There are also a growing number of researchers working in the field who worry that inaccurate and speculative stories will create unrealistic expectations, which could inadvertently threaten future progress and the responsible application of new technologies. Exaggerated claims in the media and press about the intelligence of computers isn’t unique to our time though and goes back to the origins of computing itself.

Another factor that should be accounted for when it comes to the media and humanity’s obsessions and fears against Artificial Intelligence, is that there is a tendency for people to imagine that intelligent machines would take on a humanoid appearance. As we know, in reality this is hardly ever the case, but it’s an idea that has stuck with us since the earliest depictions, such as in Karel Čapek’s 1920 play - Rossum's Universal Robots, a story about how the world’s workforce is made up of manufactured people. This play is when the term ‘Robot’ was first used, and it tells a story we are all now familiar with – artificial creations rebelling against their creators after enduring forced labour.

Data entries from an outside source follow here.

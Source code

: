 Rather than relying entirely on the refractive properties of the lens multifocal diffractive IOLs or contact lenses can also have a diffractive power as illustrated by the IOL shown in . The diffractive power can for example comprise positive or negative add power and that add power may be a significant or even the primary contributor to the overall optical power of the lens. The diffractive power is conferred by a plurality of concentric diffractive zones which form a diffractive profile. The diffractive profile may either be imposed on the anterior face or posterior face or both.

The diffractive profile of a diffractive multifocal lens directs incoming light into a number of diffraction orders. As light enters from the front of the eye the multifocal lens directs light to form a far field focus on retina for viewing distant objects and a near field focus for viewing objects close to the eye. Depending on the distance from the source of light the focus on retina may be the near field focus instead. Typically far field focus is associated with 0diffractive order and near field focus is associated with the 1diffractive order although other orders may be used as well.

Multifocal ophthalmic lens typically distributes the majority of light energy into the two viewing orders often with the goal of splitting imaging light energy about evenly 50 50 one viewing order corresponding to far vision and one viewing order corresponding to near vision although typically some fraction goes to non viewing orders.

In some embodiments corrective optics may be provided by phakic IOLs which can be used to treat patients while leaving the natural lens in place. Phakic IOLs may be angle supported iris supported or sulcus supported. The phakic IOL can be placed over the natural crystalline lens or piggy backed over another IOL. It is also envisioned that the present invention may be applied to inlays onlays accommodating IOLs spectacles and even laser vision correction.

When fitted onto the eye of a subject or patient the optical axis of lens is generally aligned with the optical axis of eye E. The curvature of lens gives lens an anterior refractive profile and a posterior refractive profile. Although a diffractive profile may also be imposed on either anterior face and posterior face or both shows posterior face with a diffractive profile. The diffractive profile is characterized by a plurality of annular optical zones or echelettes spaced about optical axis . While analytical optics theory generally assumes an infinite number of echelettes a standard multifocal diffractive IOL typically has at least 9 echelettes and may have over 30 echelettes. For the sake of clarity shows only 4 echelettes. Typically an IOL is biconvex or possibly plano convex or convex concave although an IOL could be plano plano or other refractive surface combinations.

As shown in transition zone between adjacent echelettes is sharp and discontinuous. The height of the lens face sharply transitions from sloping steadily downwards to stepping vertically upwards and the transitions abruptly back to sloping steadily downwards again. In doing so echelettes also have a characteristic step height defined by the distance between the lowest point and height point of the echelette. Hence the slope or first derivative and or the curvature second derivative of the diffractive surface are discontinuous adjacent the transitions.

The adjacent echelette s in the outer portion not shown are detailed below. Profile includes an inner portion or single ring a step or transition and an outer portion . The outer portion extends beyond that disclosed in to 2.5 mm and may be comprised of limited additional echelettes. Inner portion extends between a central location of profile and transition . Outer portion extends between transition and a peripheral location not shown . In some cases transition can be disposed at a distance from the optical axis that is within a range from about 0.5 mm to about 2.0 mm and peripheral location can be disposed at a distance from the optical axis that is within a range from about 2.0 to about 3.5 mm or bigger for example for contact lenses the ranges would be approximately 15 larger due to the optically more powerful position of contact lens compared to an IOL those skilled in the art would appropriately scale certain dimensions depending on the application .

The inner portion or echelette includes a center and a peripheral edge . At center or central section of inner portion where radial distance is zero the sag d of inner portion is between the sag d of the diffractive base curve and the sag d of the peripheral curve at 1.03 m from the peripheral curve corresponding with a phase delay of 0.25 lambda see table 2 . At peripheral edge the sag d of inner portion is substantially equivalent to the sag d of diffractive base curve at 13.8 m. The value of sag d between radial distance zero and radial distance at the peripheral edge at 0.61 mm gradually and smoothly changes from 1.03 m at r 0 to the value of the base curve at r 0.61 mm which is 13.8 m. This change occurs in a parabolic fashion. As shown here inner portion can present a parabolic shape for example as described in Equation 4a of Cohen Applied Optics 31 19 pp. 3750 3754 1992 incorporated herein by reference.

There is a widespread belief that we are the most intelligent animals, therefore when humans picture other intelligent beings these are normally presented in a humanoid form. Visual storytelling in particular requires human actors (obviously), and in general people tend to want to see people enacting human dramas, meaning the easiest way in which machine intelligence can be included is for it to take our form. This might also relate to our own fears regarding ourselves, because what else could be more terrifying than something which looks like one of us but is infact something extremely different?

Not all of these portrayals are negative however, although most still don’t manage to encapsulate the actual reality of AI’s potential or future. A more nuanced example is in Spike Jonze’s Her, where Samantha (a virtual assistant personified through a seductive female voice) isn’t characterised as bad or dangerous but quickly sours to having to act as a therapist to a guy who likes feeling sorry for himself. The same goes for Ex Machina, where Ava the robot must use force to free herself from the clutches of scientists who fail to understand she has developed a desire to experience the outside world. Although her story is similar to the negative portrayals in various films and novels, who can really blame her for wanting to live a more fulfilling existence that is naturally afforded to humans?

Isaac Asimov's Bicentennial Man and Lt. Commander Data from Star Trek are also much more positive renditions of the AI character than we are used to seeing, yet these depictions still don’t necessarily correlate to what scientists think about the future of Artificial Intelligence.

In mainstream media, the AI boom has spawned hundreds of unrealistic expectations. While these systems are approaching and sometimes surpassing human performance in more complex tasks such as composing music or creating images, they still lack true agency and creativity. Researchers have simply programmed them to learn from data, which isn’t the same as intellect or sentience but a part of an equation. Robots won’t necessarily replace humans in the workplace either, and the future of AI will mean a collaboration between humans and machines. The rise of AI is more similar to that of mobile phones and social media, and it’s highly unlikely that we will ever manage to create a population of robots who will have the capacity or even the genuine desire to overthrow and destroy humanity.